In the Common Pleas Courtroom of Judge Sierra Thomas-Street last month, SEPTA officials acknowledged that some of their earlier statements had been contradictory.
SEPTA General Manager Scott A. Sauer, who for months repeated a claim that SEPTA was legally required to pass a balanced budget, acknowledged under oath that, in fact, there is no law or PennDot requirement that prohibits SEPTA from using available accounts for stopgap funding.
“We were saying that early on in the process,” Sauer testified regarding his comments about balanced budgets. “That was our understanding at the time. I have been since corrected in the spring.”
After hearing the SEPTA officials’ testimony, the judge ordered SEPTA to restore service and to stop all future cuts.
As is the usual practice in Common Pleas Court, Judge Thomas-Street’s decision was not accompanied by a written opinion that addressed the central claims in our suit. Nevertheless, it’s clear none of the cuts were required, despite SEPTA’s repeated claims that it had no choice.
Given SEPTA’s repeated, inconsistent public statements, it is hard to believe it could not have anticipated the devastation that service cuts would bring. Few challenged SEPTA’s unnecessarily dire fiscal narrative, a narrative that was repeated by elected officials, reporters, and editorial boards.
Yet, the unquestioning acceptance of SEPTA’s claims continues. SEPTA said it had a “structural deficit” of $213 million that it could close only by cutting service and raising fares.
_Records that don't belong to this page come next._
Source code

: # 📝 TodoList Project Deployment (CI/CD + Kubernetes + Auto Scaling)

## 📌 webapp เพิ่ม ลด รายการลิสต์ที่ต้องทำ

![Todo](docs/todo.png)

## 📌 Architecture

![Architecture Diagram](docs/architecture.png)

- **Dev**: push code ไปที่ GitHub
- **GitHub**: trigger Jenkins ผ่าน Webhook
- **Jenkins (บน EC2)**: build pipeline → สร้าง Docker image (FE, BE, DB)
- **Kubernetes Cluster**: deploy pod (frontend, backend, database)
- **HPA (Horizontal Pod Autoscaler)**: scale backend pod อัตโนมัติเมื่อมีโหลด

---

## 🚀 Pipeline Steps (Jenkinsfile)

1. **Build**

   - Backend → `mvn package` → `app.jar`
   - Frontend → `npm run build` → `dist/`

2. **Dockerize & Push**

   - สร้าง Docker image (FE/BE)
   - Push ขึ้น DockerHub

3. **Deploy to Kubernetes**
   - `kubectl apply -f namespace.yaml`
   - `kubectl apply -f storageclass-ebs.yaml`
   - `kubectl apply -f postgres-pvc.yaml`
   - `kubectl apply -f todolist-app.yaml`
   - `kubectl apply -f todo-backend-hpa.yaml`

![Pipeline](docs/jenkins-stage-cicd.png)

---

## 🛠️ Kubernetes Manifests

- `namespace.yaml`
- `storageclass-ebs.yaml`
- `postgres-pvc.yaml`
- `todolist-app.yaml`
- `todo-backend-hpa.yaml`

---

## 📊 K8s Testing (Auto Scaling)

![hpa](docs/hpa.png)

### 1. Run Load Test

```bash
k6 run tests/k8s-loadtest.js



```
SEPTA is now getting an infusion of nearly $400 million, but fare hikes are still on the table.
The unquestioning acceptance of SEPTA’s claims continues.
State Sen. Vincent Hughes has been among the few voices demanding SEPTA stop the fare hikes. Scant other elected officials have asked why, if the agency has already received more money than it needed for this year, must it raise fares by another 21.5%, just after a 9% increase nine months ago?
Mayor Cherelle L. Parker and all the members of City Council should stand with Hughes and his demand for a rollback of the 21.5% fare hike.
While SEPTA will need more money and a permanent funding stream in the years ahead, it should not ever be allowed to leverage possible cuts to the system to achieve this needed goal.
We must all continue to hold SEPTA accountable for its fiscal management, its doublespeak, and its conflicting public statements. We must also ensure SEPTA never takes city riders to the brink of losing this vital public service again.
Lance Haver, a former director of consumer affairs for the city of Philadelphia, has been an advocate for consumers in the city for four decades.